Intervalle machen stark
Nun hast du einen
Zeitrhythmus. Du musst dich nicht stur dran halten. Der Körper ist nicht pingelig,
aber er braucht etwas Regelmässigkeit. Wie fährt man nun diese Trainings? Am
besten mit Abwechslung: nicht immer dieselbe Runde, nicht immer im selben
Tempo, nicht immer zur selben Zeit. Fahre deine Runde mit Intervall-Tempi, etwa
so: pro Stunde Training viermal fünf Minuten mit schärferem Tempo. Nicht unbedingt
bolzen, aber schärfer. Nach fünf Minuten doppelt so lange ruhig weiter, damit der
Puls schön unten ist. Dann gibst du wieder Gas, schaltest nach fünf Minuten
wieder runter. Erkennst du das System? Wir bieten dem Körper Herausforderungen,
aber auch ausreichende Erholung. Du kannst dieses Prinzip nach deinen Wünschen
gestalten und ergänzen, etwa durch Sprints (150 Meter) oder längere Anstiege (2
- 5 Km). Danach immer schön erholen!
Shift happens
Das zweite „T“ heisst
Technik. Wieviele Gänge hast du? Egal ob 20 oder 30, nutze sie! Ein guter
Velofahrer schaltet ständig und dynamisch hin und her. Das ist ökonomisch und schnell.

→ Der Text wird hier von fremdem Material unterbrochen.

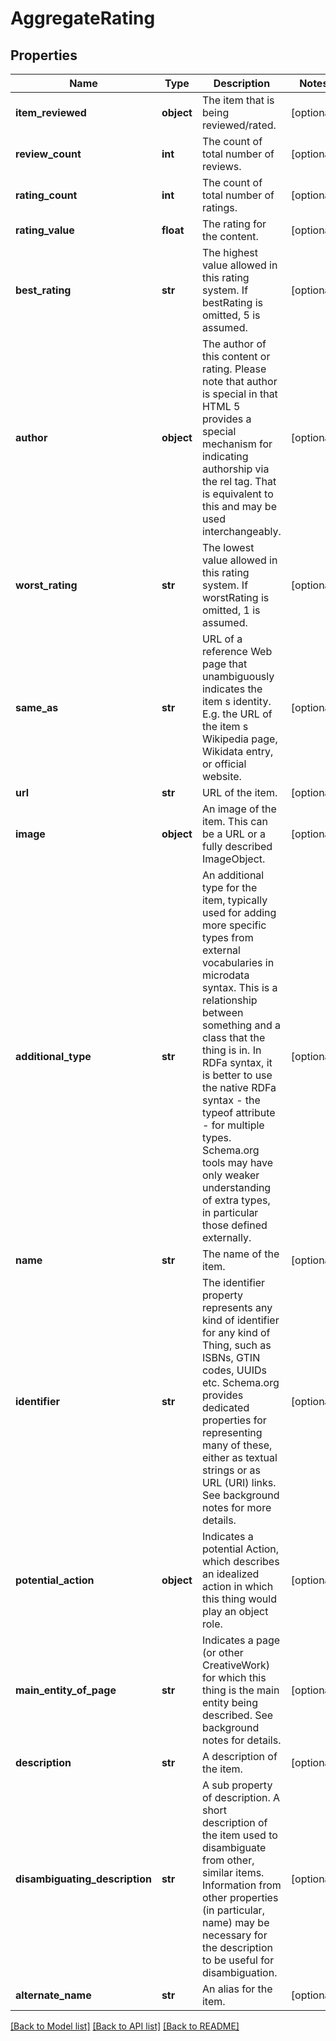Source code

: # AggregateRating

## Properties
Name | Type | Description | Notes
------------ | ------------- | ------------- | -------------
**item_reviewed** | **object** | The item that is being reviewed/rated. | [optional] 
**review_count** | **int** | The count of total number of reviews. | [optional] 
**rating_count** | **int** | The count of total number of ratings. | [optional] 
**rating_value** | **float** | The rating for the content. | [optional] 
**best_rating** | **str** | The highest value allowed in this rating system. If bestRating is omitted, 5 is assumed. | [optional] 
**author** | **object** | The author of this content or rating. Please note that author is special in that HTML 5 provides a special mechanism for indicating authorship via the rel tag. That is equivalent to this and may be used interchangeably. | [optional] 
**worst_rating** | **str** | The lowest value allowed in this rating system. If worstRating is omitted, 1 is assumed. | [optional] 
**same_as** | **str** | URL of a reference Web page that unambiguously indicates the item s identity. E.g. the URL of the item s Wikipedia page, Wikidata entry, or official website. | [optional] 
**url** | **str** | URL of the item. | [optional] 
**image** | **object** | An image of the item. This can be a URL or a fully described ImageObject. | [optional] 
**additional_type** | **str** | An additional type for the item, typically used for adding more specific types from external vocabularies in microdata syntax. This is a relationship between something and a class that the thing is in. In RDFa syntax, it is better to use the native RDFa syntax - the  typeof  attribute - for multiple types. Schema.org tools may have only weaker understanding of extra types, in particular those defined externally. | [optional] 
**name** | **str** | The name of the item. | [optional] 
**identifier** | **str** | The identifier property represents any kind of identifier for any kind of Thing, such as ISBNs, GTIN codes, UUIDs etc. Schema.org provides dedicated properties for representing many of these, either as textual strings or as URL (URI) links. See background notes for more details. | [optional] 
**potential_action** | **object** | Indicates a potential Action, which describes an idealized action in which this thing would play an  object  role. | [optional] 
**main_entity_of_page** | **str** | Indicates a page (or other CreativeWork) for which this thing is the main entity being described. See background notes for details. | [optional] 
**description** | **str** | A description of the item. | [optional] 
**disambiguating_description** | **str** | A sub property of description. A short description of the item used to disambiguate from other, similar items. Information from other properties (in particular, name) may be necessary for the description to be useful for disambiguation. | [optional] 
**alternate_name** | **str** | An alias for the item. | [optional] 

[[Back to Model list]](../README.md#documentation-for-models) [[Back to API list]](../README.md#documentation-for-api-endpoints) [[Back to README]](../README.md)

Jetzt kommt die Frequenz ins Spiel: Sie drückt das komplizierte Gefüge zwischen
Muskelkraft und Fahrtechnik aus. Die meisten fahren zu tiefe, schwere Gänge. Die
gute Fahrerin aber erkennst du an der hohen Trittfrequenz. Ein Durchschnittstritt
von etwa 85 - 90 pro Minute über längere Zeit ist ideal. Je nach Speed: Bergauf
soll die Umdrehung mindestens bei 60 liegen, in welligem Gelände zwischen 75
und 90, in der Ebene zwischen 90 und 105. In Wellen kannst du die Trittfrequenz
durch Schalten gleich halten. Nicht in die Welle drücken, bis die Beine weh
tun. Wächst der Widerstand, schalten, weiterfahren, wieder schalten. So fährst
du höchst effizient. Wie das geht? Üben!
Immer schön rund!
Gute Frequenz braucht einen
runden Tritt. Also vorne runter, hinten ziehen, so als würdest du die Schuhe
abstreifen. Du spürst das am besten im Fussbereich, wo die Pedalplatte liegt. Übe
das etwa zwei Minuten, bewusst und immer wieder. Auch Profis schulen permanent den
runden Tritt.
Runder Tritt setzt Ruhe auf
dem Rad voraus. Nicht mit den Schultern wiegen, nicht «nicken», keine kleinen
Kurven mit dem Vorderrad! Radfahren ist wie Skifahren, es geschieht aus den
Beinen. Ruhiger Oberkörper, leicht angewinkelte Arme, Kopf hoch, Lenker
festhalten, beim Anstieg leicht daran ziehen. So geht die Kraft direkt ins
Pedal. Auch hier gilt: üben. Es kommt schon, nur Geduld. Versuche möglichst
gleichmässig zu fahren, immer mit Druck aufs Pedal. Nicht hart, aber spürbar.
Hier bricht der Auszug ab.